Segment Start: Records for this task

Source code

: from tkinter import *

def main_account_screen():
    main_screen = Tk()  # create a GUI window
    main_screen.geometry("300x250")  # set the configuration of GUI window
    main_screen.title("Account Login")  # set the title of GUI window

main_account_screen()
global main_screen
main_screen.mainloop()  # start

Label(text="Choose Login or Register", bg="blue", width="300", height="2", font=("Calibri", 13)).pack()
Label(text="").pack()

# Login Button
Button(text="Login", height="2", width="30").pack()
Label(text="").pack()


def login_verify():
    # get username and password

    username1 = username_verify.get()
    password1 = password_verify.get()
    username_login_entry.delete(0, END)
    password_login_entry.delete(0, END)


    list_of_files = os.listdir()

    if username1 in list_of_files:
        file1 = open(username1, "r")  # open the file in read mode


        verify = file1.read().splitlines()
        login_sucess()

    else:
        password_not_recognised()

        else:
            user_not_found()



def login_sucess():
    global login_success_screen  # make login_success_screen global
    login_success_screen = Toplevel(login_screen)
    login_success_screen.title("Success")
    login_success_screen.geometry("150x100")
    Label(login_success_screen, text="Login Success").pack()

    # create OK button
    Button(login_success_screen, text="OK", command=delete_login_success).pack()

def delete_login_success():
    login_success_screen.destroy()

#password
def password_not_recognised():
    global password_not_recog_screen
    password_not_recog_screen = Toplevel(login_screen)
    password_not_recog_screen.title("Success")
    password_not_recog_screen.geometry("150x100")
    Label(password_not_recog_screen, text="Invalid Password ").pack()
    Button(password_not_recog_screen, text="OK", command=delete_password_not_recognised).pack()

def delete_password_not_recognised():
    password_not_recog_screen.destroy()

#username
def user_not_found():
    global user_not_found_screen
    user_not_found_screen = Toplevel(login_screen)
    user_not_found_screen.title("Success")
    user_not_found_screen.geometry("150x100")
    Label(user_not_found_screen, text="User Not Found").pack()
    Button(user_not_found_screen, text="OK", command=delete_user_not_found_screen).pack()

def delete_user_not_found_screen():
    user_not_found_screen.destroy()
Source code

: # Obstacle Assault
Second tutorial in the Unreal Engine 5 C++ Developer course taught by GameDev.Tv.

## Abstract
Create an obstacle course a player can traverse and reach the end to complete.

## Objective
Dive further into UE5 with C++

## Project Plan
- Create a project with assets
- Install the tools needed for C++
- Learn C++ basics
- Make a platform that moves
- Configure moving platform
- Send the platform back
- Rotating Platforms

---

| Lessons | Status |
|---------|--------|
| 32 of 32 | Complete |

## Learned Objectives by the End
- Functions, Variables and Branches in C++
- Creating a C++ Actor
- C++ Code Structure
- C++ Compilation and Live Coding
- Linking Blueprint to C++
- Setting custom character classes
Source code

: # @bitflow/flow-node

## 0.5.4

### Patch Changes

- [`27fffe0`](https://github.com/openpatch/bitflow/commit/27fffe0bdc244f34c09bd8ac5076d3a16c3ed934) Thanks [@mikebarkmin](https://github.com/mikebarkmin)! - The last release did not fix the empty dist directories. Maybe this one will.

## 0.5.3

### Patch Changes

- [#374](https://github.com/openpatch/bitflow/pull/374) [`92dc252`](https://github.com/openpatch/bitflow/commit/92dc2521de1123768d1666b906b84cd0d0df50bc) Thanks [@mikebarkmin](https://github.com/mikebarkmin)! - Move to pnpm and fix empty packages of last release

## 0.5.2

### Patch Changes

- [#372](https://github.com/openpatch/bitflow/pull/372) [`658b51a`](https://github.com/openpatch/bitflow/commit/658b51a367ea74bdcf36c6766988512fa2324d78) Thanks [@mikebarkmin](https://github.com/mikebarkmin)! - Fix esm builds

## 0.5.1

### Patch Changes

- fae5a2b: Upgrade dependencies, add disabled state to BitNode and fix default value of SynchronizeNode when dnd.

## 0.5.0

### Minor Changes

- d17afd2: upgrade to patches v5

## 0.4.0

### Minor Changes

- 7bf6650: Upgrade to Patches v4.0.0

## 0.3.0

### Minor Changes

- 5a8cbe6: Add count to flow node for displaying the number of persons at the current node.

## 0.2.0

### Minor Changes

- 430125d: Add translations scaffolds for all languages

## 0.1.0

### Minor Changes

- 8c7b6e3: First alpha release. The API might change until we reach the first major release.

Segment End: Records for this task

• [Task to carry out]
Please reproduce each record precisely as written.

• [Expected answer]
Source code

: from tkinter import *

def main_account_screen():
    main_screen = Tk()  # create a GUI window
    main_screen.geometry("300x250")  # set the configuration of GUI window
    main_screen.title("Account Login")  # set the title of GUI window

main_account_screen()
global main_screen
main_screen.mainloop()  # start

Label(text="Choose Login or Register", bg="blue", width="300", height="2", font=("Calibri", 13)).pack()
Label(text="").pack()

# Login Button
Button(text="Login", height="2", width="30").pack()
Label(text="").pack()


def login_verify():
    # get username and password

    username1 = username_verify.get()
    password1 = password_verify.get()
    username_login_entry.delete(0, END)
    password_login_entry.delete(0, END)


    list_of_files = os.listdir()

    if username1 in list_of_files:
        file1 = open(username1, "r")  # open the file in read mode


        verify = file1.read().splitlines()
        login_sucess()

    else:
        password_not_recognised()

        else:
            user_not_found()



def login_sucess():
    global login_success_screen  # make login_success_screen global
    login_success_screen = Toplevel(login_screen)
    login_success_screen.title("Success")
    login_success_screen.geometry("150x100")
    Label(login_success_screen, text="Login Success").pack()

    # create OK button
    Button(login_success_screen, text="OK", command=delete_login_success).pack()

def delete_login_success():
    login_success_screen.destroy()

#password
def password_not_recognised():
    global password_not_recog_screen
    password_not_recog_screen = Toplevel(login_screen)
    password_not_recog_screen.title("Success")
    password_not_recog_screen.geometry("150x100")
    Label(password_not_recog_screen, text="Invalid Password ").pack()
    Button(password_not_recog_screen, text="OK", command=delete_password_not_recognised).pack()

def delete_password_not_recognised():
    password_not_recog_screen.destroy()

#username
def user_not_found():
    global user_not_found_screen
    user_not_found_screen = Toplevel(login_screen)
    user_not_found_screen.title("Success")
    user_not_found_screen.geometry("150x100")
    Label(user_not_found_screen, text="User Not Found").pack()
    Button(user_not_found_screen, text="OK", command=delete_user_not_found_screen).pack()

def delete_user_not_found_screen():
    user_not_found_screen.destroy()
Source code

: # Obstacle Assault
Second tutorial in the Unreal Engine 5 C++ Developer course taught by GameDev.Tv.

## Abstract
Create an obstacle course a player can traverse and reach the end to complete.

## Objective
Dive further into UE5 with C++

## Project Plan
- Create a project with assets
- Install the tools needed for C++
- Learn C++ basics
- Make a platform that moves
- Configure moving platform
- Send the platform back
- Rotating Platforms

---

| Lessons | Status |
|---------|--------|
| 32 of 32 | Complete |

## Learned Objectives by the End
- Functions, Variables and Branches in C++
- Creating a C++ Actor
- C++ Code Structure
- C++ Compilation and Live Coding
- Linking Blueprint to C++
- Setting custom character classes
Source code

: # @bitflow/flow-node

## 0.5.4

### Patch Changes

- [`27fffe0`](https://github.com/openpatch/bitflow/commit/27fffe0bdc244f34c09bd8ac5076d3a16c3ed934) Thanks [@mikebarkmin](https://github.com/mikebarkmin)! - The last release did not fix the empty dist directories. Maybe this one will.

## 0.5.3

### Patch Changes

- [#374](https://github.com/openpatch/bitflow/pull/374) [`92dc252`](https://github.com/openpatch/bitflow/commit/92dc2521de1123768d1666b906b84cd0d0df50bc) Thanks [@mikebarkmin](https://github.com/mikebarkmin)! - Move to pnpm and fix empty packages of last release

## 0.5.2

### Patch Changes

- [#372](https://github.com/openpatch/bitflow/pull/372) [`658b51a`](https://github.com/openpatch/bitflow/commit/658b51a367ea74bdcf36c6766988512fa2324d78) Thanks [@mikebarkmin](https://github.com/mikebarkmin)! - Fix esm builds

## 0.5.1

### Patch Changes

- fae5a2b: Upgrade dependencies, add disabled state to BitNode and fix default value of SynchronizeNode when dnd.

## 0.5.0

### Minor Changes

- d17afd2: upgrade to patches v5

## 0.4.0

### Minor Changes

- 7bf6650: Upgrade to Patches v4.0.0

## 0.3.0

### Minor Changes

- 5a8cbe6: Add count to flow node for displaying the number of persons at the current node.

## 0.2.0

### Minor Changes

- 430125d: Add translations scaffolds for all languages

## 0.1.0

### Minor Changes

- 8c7b6e3: First alpha release. The API might change until we reach the first major release.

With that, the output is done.